━━━ Dataset
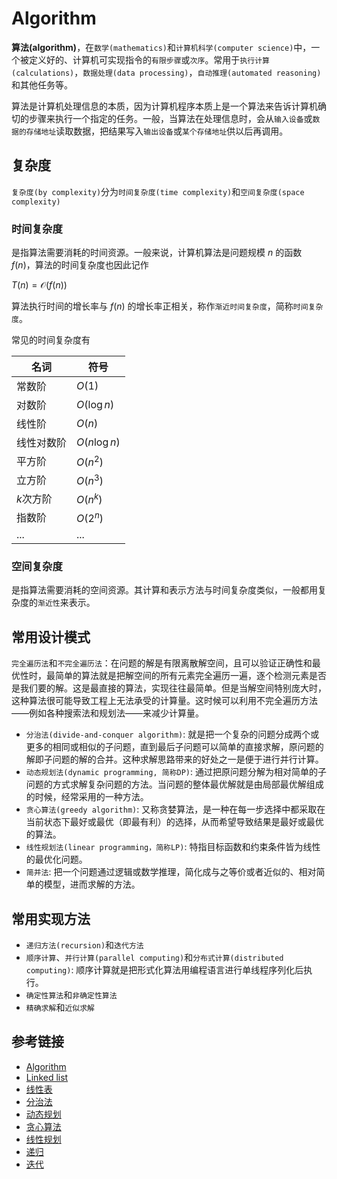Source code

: # Algorithm

**算法(algorithm)**，在`数学(mathematics)`和`计算机科学(computer science)`中，一个被定义好的、计算机可实现指令的`有限步骤`或`次序`。常用于`执行计算(calculations)`，`数据处理(data processing)`，`自动推理(automated reasoning)`和其他任务等。

算法是计算机处理信息的本质，因为计算机程序本质上是一个算法来告诉计算机确切的步骤来执行一个指定的任务。一般，当算法在处理信息时，会从`输入设备`或`数据的存储地址`读取数据，把结果写入`输出设备`或`某个存储地址`供以后再调用。

## 复杂度

`复杂度(by complexity)`分为`时间复杂度(time complexity)`和`空间复杂度(space complexity)`

### 时间复杂度

是指算法需要消耗的时间资源。一般来说，计算机算法是问题规模 $n$ 的函数 $f(n)$，算法的时间复杂度也因此记作

$T(n)= \mathcal{O}(f(n))$

算法执行时间的增长率与 $f(n)$ 的增长率正相关，称作`渐近时间复杂度`，简称`时间复杂度`。

常见的时间复杂度有

| 名词   | 符号     |
|------|--------|
| 常数阶 | $O(1)$ |
| 对数阶 | $O(\log n)$ |
| 线性阶 | $O(n)$ |
| 线性对数阶 | $O(n\log n)$ |
| 平方阶 | $O(n^2)$ |
| 立方阶 | $O(n^3)$ |
| $k$次方阶 | $O(n^k)$ |
| 指数阶 | $O(2^n)$ |
| ... | ... |

### 空间复杂度

是指算法需要消耗的空间资源。其计算和表示方法与时间复杂度类似，一般都用复杂度的`渐近性`来表示。

## 常用设计模式

`完全遍历法`和`不完全遍历法`：在问题的解是有限离散解空间，且可以验证正确性和最优性时，最简单的算法就是把解空间的所有元素完全遍历一遍，逐个检测元素是否是我们要的解。这是最直接的算法，实现往往最简单。但是当解空间特别庞大时，这种算法很可能导致工程上无法承受的计算量。这时候可以利用不完全遍历方法——例如各种搜索法和规划法——来减少计算量。

- `分治法(divide-and-conquer algorithm)`: 就是把一个复杂的问题分成两个或更多的相同或相似的子问题，直到最后子问题可以简单的直接求解，原问题的解即子问题的解的合并。这种求解思路带来的好处之一是便于进行并行计算。
- `动态规划法(dynamic programming, 简称DP)`: 通过把原问题分解为相对简单的子问题的方式求解复杂问题的方法。当问题的整体最优解就是由局部最优解组成的时候，经常采用的一种方法。
- `贪心算法(greedy algorithm)`: 又称贪婪算法，是一种在每一步选择中都采取在当前状态下最好或最优（即最有利）的选择，从而希望导致结果是最好或最优的算法。
- `线性规划法(linear programming，简称LP)`: 特指目标函数和约束条件皆为线性的最优化问题。
- `简并法`: 把一个问题通过逻辑或数学推理，简化成与之等价或者近似的、相对简单的模型，进而求解的方法。

## 常用实现方法

- `递归方法(recursion)`和`迭代方法`
- `顺序计算`、`并行计算(parallel computing)`和`分布式计算(distributed computing)`: 顺序计算就是把形式化算法用编程语言进行单线程序列化后执行。
- `确定性算法`和`非确定性算法`
- `精确求解`和`近似求解`

## 参考链接

- [Algorithm](https://en.wikipedia.org/wiki/Algorithm)
- [Linked list](https://en.wikipedia.org/wiki/Linked_list)
- [线性表](https://zh.wikipedia.org/wiki/%E7%BA%BF%E6%80%A7%E8%A1%A8)
- [分治法](https://zh.wikipedia.org/wiki/%E5%88%86%E6%B2%BB%E6%B3%95)
- [动态规划](https://zh.wikipedia.org/wiki/%E5%8A%A8%E6%80%81%E8%A7%84%E5%88%92)
- [贪心算法](https://zh.wikipedia.org/wiki/%E8%B4%AA%E5%BF%83%E7%AE%97%E6%B3%95)
- [线性规划](https://zh.wikipedia.org/wiki/%E7%BA%BF%E6%80%A7%E8%A7%84%E5%88%92)
- [递归](https://zh.wikipedia.org/wiki/%E9%80%92%E5%BD%92)
- [迭代](https://zh.wikipedia.org/wiki/%E8%BF%AD%E4%BB%A3)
━━━━━━
## Problem details:
Work out how many lines in the data above contain the word "贪心算法" and respond with that number only.

## Written solution:
2